Students rally in Madison after police shoot unarmed black teen

Hundreds of Wisconsin high school and university students walk out in protest; police chief apologizes over shooting

University and high school students in Madison, Wisconsin, walked out of classes Monday morning and marched to protest the fatal shooting of unarmed black teenager Tony Robinson by a white police officer, local media reported.

More than 100 students — including some from 19-year-old Robinson’s alma mater, Sun Prairie High School — marched toward Wisconsin's Capitol grounds, Madison.com and Channel3000.com reported.

Madison.com said students from East High School and the University of Wisconsin at Madison, a Big Ten school of more than 40,000 students, were also involved. Madison is a center of progressive politics in a state sharply divided by left and right partisanship.

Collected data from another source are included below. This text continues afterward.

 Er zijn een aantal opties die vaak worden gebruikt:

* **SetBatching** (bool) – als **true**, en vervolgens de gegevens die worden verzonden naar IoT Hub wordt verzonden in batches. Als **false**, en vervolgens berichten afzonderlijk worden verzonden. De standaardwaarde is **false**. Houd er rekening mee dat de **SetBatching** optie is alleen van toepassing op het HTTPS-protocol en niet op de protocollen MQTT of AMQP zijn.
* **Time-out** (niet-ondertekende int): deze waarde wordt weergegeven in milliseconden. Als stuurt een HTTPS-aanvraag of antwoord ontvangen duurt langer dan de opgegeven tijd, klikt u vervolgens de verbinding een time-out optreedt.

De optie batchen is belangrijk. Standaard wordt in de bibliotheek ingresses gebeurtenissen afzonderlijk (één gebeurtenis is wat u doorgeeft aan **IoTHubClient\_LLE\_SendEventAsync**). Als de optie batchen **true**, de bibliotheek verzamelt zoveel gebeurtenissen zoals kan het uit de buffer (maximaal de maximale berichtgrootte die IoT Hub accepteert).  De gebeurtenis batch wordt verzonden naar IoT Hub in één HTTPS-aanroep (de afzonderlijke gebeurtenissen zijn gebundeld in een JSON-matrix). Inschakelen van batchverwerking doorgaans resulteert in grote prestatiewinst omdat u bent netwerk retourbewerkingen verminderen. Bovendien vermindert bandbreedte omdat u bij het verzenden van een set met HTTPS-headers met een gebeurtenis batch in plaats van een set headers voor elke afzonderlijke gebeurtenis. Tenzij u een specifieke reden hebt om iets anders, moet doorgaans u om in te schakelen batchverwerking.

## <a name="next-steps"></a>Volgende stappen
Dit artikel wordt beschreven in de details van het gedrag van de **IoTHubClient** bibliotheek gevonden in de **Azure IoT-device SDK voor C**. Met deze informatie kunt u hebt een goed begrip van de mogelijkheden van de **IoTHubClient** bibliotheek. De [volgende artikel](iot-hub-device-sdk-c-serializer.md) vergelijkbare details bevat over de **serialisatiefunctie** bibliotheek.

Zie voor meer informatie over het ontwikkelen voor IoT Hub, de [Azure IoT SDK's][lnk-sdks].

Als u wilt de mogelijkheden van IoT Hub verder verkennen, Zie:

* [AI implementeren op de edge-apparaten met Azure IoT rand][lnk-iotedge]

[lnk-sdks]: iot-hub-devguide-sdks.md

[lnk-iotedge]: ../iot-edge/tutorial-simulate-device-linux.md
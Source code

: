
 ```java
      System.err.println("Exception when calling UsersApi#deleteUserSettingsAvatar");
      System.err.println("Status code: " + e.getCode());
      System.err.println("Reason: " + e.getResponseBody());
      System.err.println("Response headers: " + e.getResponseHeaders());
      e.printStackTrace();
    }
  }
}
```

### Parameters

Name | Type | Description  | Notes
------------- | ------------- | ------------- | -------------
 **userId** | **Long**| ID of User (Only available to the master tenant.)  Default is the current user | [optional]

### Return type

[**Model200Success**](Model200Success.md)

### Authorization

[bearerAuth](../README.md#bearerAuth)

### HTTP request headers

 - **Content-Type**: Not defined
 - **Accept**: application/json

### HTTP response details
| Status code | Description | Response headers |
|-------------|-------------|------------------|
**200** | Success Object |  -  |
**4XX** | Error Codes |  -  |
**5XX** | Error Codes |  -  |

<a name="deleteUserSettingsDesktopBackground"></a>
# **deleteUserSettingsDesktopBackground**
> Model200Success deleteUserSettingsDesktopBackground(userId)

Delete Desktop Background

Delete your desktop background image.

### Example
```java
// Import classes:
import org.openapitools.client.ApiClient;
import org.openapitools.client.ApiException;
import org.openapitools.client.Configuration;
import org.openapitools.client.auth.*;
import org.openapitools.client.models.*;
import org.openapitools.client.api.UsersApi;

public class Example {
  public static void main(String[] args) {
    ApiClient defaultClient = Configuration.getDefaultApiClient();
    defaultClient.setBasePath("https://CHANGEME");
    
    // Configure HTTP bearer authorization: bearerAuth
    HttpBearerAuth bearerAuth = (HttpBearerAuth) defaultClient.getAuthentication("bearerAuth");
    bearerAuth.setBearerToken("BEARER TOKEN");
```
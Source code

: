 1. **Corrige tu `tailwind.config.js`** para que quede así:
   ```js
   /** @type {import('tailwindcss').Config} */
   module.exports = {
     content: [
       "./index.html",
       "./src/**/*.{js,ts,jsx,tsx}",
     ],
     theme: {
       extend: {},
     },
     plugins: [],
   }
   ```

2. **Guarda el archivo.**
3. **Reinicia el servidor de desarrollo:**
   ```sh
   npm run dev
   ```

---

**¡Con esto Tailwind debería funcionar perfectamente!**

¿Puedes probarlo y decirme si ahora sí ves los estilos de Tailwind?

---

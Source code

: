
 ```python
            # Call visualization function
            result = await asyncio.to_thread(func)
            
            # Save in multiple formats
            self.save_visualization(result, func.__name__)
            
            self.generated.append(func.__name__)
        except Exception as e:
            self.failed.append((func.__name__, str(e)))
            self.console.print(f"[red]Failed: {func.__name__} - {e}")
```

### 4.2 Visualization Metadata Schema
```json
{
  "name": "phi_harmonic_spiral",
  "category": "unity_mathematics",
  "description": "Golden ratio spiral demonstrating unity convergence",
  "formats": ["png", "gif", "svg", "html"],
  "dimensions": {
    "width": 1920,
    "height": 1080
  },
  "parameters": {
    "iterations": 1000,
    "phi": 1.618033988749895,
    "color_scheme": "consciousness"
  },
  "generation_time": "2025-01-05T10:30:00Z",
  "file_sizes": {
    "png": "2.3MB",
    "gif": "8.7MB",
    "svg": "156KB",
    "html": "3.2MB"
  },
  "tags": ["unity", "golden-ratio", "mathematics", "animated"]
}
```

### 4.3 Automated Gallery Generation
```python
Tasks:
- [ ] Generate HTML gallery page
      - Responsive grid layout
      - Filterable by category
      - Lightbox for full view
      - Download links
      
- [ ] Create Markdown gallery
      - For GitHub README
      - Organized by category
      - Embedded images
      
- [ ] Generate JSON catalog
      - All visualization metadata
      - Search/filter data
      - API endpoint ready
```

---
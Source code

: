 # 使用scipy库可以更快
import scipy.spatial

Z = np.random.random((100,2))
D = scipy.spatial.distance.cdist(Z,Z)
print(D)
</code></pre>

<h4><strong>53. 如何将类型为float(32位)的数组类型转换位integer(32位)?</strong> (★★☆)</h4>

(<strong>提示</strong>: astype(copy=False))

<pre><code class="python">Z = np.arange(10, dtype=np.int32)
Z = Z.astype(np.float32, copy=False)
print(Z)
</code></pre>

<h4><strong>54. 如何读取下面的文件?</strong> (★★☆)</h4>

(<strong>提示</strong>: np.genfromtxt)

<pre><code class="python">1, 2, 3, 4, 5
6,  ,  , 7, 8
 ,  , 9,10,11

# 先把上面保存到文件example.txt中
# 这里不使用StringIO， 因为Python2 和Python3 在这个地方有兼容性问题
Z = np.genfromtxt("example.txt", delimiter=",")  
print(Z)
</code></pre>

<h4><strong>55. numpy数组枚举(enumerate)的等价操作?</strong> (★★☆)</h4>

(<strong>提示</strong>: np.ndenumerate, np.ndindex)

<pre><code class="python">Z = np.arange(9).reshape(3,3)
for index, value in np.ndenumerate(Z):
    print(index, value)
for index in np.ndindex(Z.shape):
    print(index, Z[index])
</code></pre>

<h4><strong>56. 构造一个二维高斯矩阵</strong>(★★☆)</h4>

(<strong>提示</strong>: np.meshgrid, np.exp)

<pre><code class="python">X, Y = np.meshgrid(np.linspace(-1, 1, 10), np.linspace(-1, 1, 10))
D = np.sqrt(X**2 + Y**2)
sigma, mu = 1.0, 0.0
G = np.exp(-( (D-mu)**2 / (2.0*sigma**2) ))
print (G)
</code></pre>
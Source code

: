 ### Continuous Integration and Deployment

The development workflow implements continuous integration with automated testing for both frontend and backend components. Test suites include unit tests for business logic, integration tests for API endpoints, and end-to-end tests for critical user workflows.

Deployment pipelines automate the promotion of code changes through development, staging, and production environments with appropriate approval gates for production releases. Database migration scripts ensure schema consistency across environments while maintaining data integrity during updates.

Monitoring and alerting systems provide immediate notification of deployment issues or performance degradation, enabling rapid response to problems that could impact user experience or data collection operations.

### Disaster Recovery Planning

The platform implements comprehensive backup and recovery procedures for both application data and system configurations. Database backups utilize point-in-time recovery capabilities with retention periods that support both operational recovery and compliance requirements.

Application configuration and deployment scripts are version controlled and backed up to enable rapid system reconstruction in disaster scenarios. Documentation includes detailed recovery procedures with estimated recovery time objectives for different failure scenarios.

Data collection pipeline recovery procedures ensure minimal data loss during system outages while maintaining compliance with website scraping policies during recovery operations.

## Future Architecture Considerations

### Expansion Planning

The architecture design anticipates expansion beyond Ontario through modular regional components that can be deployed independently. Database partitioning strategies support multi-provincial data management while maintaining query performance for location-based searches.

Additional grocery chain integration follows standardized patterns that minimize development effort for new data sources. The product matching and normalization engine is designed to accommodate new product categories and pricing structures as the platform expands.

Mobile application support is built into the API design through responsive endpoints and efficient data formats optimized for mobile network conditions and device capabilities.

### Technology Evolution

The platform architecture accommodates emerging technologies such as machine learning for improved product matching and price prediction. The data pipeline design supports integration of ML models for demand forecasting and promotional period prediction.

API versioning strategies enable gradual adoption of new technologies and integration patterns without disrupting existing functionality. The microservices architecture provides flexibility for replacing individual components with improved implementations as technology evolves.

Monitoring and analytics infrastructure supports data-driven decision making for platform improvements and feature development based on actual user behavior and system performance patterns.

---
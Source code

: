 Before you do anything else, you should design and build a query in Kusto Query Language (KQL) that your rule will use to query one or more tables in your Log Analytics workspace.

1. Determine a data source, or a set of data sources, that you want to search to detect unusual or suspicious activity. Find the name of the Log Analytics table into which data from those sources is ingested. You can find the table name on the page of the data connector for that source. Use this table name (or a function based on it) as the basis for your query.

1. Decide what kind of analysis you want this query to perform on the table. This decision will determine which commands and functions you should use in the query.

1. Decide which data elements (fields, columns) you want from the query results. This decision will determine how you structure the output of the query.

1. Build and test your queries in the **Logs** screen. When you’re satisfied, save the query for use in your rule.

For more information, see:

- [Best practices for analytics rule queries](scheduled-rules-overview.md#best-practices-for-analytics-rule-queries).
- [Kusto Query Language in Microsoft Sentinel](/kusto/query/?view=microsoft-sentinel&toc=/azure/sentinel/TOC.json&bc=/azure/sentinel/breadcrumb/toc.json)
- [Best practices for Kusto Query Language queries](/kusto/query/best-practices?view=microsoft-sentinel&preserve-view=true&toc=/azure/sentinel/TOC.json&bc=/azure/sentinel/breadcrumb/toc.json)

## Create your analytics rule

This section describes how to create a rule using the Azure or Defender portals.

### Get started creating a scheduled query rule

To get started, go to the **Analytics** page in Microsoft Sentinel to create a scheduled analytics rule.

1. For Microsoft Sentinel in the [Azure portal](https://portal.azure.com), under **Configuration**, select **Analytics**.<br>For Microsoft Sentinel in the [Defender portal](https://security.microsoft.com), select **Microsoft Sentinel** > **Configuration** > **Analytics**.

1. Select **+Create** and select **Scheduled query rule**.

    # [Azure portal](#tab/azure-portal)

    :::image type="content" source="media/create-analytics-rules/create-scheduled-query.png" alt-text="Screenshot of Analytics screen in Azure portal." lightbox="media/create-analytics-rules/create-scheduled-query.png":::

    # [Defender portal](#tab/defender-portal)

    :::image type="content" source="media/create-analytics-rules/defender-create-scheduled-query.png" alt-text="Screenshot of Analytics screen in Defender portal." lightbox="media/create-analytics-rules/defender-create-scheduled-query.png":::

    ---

Posts on social media showed dozens of high school and university students marching and chanting "Tony Robinson" and carrying signs reading "Black lives matter." Police and school officials were not immediately available for comment.

Robinson's death was the latest in a string of police shootings that have intensified concerns about racial bias in U.S. law enforcement agencies.

Officer Matt Kenny, who shot Robinson, is on paid administrative leave while the Wisconsin Department of Justice investigates the shooting.

Kenny, 45, responded to reports of battery and a man dodging cars in traffic Friday night. He followed the suspect into an apartment, where Robinson struck him on the head, according to Madison Police Chief Mike Koval. Kenny then shot the unarmed teen, who died later in a local hospital.

In a statement issued Monday, Koval expressed regret for the killing. “The police are part of this community — and we share this sense of loss,” he said.

“Reconciliation cannot begin without my stating ‘I am sorry,’ and I don't think I can say this enough.  I am sorry. I hope that, with time, Tony's family and friends can search their hearts to render some measure of forgiveness.”

Kenny, a 12-year veteran of the Madison Police Department, was exonerated in 2007 after he shot and killed a 48-year-old man who had pointed a gun at officers and refused to drop it. The gun was later determined to be a replica, not a real weapon.

Wisconsin court records show that Robinson pleaded guilty to armed robbery last year and received a probated six-month sentence.

Court documents also describe Robinson as suffering from attention deficit hyperactivity disorder (ADHD) and indicate that he tended to be an impulsive risk-taker. Documents connected to the teen’s conviction last year for armed robbery show he was diagnosed with ADHD, anxiety and depression, and was prone to boredom and anger.

Protests and vigils in Madison over the weekend were peaceful, and Koval and Mayor Paul Soglin pledged transparency in communicating the results of the city’s investigation into the shooting.

The police shooting death of black teenager Michael Brown in Ferguson, Missouri, set off weeks of protests around the United States last year.

Madison, with 240,000 people, is mostly white, with black residents accounting for 7 percent of the population, U.S. Census figures show.